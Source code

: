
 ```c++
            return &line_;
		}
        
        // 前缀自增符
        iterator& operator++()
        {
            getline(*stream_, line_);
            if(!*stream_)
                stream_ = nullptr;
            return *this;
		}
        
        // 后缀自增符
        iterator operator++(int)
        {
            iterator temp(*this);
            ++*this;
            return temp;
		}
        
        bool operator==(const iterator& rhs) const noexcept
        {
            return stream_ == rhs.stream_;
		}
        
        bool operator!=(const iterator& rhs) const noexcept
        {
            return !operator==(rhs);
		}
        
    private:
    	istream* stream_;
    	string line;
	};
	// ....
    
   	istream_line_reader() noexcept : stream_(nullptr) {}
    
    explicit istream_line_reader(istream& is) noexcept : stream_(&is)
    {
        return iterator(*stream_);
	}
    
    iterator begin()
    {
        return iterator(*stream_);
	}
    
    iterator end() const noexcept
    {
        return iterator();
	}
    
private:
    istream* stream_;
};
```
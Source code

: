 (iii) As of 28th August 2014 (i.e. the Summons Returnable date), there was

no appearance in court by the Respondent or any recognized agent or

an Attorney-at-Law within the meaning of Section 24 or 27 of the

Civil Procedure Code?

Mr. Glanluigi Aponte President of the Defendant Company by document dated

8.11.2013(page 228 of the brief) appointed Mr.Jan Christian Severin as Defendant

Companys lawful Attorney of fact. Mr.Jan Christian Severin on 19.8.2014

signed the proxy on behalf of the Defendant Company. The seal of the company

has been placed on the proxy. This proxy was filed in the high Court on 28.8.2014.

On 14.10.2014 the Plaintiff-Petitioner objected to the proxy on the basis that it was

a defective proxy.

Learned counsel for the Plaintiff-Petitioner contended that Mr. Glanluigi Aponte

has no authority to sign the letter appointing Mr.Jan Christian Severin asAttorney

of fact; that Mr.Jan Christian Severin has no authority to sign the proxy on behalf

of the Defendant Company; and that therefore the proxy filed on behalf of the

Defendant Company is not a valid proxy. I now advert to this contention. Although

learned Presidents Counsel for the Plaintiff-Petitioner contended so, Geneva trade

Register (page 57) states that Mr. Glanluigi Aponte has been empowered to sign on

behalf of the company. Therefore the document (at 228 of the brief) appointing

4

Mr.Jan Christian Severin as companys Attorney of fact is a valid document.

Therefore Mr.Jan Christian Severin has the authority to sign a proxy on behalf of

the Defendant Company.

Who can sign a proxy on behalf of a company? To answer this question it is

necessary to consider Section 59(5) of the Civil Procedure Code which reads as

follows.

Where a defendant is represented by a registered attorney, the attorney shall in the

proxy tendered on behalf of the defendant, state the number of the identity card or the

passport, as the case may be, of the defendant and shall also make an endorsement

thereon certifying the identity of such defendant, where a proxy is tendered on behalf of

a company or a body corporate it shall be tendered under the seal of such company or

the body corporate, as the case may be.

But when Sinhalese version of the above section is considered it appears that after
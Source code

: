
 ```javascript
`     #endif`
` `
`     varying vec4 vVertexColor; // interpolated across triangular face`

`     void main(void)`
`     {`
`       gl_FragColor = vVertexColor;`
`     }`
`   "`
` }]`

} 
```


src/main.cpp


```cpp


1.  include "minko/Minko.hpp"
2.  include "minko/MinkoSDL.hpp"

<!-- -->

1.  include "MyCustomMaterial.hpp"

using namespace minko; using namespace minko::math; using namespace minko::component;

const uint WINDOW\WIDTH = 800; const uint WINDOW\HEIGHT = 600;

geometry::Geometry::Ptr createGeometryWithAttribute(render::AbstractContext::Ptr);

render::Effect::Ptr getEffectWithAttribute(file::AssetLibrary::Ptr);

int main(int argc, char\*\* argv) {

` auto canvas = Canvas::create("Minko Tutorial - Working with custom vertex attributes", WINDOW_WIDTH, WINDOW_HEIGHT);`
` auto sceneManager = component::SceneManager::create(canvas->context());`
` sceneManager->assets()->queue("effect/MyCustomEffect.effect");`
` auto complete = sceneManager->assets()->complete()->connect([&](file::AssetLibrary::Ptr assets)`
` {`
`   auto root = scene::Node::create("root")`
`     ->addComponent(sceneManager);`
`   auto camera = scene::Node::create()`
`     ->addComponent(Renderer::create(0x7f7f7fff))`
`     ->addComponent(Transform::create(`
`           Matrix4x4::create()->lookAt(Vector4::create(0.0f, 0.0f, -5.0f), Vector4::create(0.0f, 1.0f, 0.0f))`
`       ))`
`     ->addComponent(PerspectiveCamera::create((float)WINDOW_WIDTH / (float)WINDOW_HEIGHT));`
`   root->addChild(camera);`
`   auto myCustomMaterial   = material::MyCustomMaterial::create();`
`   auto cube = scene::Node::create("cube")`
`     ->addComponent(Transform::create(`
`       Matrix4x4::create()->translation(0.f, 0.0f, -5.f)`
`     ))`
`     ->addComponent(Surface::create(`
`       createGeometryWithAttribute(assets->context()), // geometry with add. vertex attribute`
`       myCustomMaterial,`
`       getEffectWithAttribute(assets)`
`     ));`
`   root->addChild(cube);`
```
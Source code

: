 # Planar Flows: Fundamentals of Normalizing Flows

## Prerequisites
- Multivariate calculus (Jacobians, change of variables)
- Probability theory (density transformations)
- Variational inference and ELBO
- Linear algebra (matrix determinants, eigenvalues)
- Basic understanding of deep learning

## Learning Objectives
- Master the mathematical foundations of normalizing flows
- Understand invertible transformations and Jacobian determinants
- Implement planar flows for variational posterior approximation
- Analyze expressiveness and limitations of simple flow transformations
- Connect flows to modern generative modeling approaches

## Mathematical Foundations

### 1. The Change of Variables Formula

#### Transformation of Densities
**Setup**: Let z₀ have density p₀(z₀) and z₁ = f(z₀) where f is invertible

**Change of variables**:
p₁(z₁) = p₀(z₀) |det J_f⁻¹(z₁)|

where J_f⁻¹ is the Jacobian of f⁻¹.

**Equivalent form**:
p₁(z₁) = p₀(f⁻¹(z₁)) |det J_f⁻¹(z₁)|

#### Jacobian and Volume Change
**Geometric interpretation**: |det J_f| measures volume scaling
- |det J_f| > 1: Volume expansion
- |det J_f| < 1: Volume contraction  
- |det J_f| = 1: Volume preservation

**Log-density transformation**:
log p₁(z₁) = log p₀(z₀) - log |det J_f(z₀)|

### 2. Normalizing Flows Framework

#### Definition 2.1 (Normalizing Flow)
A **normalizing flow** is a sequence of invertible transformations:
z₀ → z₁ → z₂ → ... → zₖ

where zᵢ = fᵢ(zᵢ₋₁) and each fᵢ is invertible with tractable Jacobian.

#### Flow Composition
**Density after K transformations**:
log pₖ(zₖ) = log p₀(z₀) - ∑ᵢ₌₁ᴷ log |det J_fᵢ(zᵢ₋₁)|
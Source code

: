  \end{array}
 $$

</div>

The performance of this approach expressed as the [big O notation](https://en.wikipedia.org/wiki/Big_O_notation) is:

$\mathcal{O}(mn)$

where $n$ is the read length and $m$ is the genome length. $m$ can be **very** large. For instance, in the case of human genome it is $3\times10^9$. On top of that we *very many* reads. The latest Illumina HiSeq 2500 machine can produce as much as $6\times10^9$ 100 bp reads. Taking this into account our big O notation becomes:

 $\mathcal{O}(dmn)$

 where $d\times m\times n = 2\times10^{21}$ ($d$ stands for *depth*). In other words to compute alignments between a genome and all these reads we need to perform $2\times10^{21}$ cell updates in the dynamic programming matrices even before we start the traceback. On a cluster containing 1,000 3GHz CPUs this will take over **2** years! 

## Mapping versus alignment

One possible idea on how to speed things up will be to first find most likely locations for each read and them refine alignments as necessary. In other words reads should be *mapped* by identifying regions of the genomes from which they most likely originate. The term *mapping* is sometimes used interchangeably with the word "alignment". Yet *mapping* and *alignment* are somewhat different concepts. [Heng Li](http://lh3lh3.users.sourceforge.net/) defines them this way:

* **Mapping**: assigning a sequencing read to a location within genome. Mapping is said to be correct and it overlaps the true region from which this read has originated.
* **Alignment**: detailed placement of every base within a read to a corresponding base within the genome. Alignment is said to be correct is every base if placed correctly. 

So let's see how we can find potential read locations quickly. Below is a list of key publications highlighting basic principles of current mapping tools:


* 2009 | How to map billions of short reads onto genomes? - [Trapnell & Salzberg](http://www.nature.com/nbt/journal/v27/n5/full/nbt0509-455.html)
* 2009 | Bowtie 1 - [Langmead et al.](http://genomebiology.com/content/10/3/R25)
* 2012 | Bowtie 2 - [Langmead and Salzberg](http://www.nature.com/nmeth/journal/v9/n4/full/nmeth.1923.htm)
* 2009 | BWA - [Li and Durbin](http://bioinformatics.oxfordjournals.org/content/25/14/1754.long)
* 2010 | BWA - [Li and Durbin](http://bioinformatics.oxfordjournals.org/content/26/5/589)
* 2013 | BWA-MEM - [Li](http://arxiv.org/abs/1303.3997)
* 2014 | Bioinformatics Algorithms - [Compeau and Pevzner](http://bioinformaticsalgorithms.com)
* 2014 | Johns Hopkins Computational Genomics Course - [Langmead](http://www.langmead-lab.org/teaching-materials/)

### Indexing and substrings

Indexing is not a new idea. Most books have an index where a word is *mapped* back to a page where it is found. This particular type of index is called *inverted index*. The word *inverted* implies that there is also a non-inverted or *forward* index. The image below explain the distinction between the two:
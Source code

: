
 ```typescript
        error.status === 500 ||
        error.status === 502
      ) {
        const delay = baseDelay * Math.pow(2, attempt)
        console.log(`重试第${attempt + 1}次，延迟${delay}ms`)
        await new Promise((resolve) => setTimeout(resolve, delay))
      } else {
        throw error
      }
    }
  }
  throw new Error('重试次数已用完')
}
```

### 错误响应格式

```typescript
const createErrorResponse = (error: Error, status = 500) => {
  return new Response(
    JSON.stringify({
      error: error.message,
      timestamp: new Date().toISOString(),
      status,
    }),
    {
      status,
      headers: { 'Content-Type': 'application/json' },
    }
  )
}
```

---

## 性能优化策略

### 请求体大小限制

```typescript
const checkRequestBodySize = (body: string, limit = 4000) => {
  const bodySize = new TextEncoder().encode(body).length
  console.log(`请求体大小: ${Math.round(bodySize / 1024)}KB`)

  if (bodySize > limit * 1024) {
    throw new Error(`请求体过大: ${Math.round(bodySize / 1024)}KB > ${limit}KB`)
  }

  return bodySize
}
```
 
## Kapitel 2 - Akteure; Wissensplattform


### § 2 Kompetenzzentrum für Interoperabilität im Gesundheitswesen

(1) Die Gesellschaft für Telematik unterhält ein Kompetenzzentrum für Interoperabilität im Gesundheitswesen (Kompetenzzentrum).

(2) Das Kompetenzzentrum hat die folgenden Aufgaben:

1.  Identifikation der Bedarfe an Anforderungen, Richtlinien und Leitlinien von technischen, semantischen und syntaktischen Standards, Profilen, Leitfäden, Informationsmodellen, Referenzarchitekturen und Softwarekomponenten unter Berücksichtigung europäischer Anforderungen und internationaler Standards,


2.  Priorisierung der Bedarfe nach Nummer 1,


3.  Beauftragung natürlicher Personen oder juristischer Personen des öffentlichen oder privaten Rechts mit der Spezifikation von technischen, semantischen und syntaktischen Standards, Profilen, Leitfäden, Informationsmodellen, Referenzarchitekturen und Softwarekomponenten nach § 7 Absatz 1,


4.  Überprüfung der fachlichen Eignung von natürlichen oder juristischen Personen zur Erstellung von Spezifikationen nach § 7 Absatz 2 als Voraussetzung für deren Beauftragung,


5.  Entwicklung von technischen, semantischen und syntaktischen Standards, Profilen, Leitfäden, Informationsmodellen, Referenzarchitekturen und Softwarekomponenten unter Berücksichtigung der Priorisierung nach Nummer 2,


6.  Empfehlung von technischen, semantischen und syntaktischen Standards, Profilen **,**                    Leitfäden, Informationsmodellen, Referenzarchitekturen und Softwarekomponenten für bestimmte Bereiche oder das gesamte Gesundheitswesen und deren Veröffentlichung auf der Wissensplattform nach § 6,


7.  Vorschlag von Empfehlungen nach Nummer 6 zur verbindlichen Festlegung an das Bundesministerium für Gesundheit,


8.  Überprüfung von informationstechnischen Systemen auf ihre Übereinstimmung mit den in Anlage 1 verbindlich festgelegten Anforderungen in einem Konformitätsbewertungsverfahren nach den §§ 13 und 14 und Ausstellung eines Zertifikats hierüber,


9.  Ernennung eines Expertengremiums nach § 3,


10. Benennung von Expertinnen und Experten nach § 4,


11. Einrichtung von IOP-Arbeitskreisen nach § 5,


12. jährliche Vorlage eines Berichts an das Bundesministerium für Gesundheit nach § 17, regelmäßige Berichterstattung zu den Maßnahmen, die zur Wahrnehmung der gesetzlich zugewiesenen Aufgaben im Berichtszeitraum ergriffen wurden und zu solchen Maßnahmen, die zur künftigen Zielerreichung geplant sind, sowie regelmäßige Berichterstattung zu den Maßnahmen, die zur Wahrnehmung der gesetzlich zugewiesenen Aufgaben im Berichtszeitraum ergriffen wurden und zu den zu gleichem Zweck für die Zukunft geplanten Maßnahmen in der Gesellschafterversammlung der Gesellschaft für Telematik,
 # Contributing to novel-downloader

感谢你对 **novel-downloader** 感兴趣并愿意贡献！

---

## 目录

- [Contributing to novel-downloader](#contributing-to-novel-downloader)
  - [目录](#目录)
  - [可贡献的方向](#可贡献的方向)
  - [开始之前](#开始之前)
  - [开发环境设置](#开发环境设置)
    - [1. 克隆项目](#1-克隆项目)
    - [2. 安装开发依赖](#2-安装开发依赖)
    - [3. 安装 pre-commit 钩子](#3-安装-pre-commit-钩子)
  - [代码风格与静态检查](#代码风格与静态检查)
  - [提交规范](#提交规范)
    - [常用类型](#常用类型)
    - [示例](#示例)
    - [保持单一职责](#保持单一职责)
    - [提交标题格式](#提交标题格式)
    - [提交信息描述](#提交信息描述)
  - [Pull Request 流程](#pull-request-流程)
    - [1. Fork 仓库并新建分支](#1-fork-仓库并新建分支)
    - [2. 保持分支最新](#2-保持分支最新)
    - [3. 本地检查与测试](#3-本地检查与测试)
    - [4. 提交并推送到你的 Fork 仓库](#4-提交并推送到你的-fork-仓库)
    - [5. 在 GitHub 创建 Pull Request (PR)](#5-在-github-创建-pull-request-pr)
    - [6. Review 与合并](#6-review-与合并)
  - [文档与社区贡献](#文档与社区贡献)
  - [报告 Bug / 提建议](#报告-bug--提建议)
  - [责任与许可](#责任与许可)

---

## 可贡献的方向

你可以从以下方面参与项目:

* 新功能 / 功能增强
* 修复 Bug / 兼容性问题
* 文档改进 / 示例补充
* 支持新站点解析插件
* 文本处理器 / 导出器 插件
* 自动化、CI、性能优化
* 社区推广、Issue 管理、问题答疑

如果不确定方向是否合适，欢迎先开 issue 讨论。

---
------------------------------------------------------------
## YOUR OBJECTIVE
Go through the entries and filter for lines holding the word "Aponte"; copy each match.

## RESULT OF THE TASK
Mr. Glanluigi Aponte President of the Defendant Company by document dated
Learned counsel for the Plaintiff-Petitioner contended that Mr. Glanluigi Aponte
Register (page 57) states that Mr. Glanluigi Aponte has been empowered to sign on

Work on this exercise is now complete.